Word for word, repeat the lines of the records from the one containing "- [ ] Show Percentile" through the last line, both included.

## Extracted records
--- START ---
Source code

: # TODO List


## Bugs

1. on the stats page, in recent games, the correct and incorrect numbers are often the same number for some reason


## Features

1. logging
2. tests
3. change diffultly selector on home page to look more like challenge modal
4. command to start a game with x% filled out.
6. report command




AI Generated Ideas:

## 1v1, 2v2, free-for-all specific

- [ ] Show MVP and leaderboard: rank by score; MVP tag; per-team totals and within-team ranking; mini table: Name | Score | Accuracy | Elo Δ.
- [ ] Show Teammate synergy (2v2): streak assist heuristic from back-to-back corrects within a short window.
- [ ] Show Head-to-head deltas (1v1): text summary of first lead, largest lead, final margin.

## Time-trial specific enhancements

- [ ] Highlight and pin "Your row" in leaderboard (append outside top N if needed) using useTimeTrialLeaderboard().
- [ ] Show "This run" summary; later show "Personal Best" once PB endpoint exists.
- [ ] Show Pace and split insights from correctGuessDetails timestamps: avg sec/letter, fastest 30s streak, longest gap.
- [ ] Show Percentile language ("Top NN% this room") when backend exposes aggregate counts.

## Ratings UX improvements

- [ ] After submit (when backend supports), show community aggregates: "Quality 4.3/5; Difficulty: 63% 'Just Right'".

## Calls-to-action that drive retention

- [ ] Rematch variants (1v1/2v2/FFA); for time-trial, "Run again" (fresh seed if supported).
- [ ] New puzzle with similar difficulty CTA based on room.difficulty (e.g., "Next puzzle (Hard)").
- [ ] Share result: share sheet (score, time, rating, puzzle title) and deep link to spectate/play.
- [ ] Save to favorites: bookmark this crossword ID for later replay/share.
--- END ---
## Output for this task
- [ ] Show Percentile language ("Top NN% this room") when backend exposes aggregate counts.

## Ratings UX improvements

- [ ] After submit (when backend supports), show community aggregates: "Quality 4.3/5; Difficulty: 63% 'Just Right'".

## Calls-to-action that drive retention

- [ ] Rematch variants (1v1/2v2/FFA); for time-trial, "Run again" (fresh seed if supported).
- [ ] New puzzle with similar difficulty CTA based on room.difficulty (e.g., "Next puzzle (Hard)").
- [ ] Share result: share sheet (score, time, rating, puzzle title) and deep link to spectate/play.
- [ ] Save to favorites: bookmark this crossword ID for later replay/share.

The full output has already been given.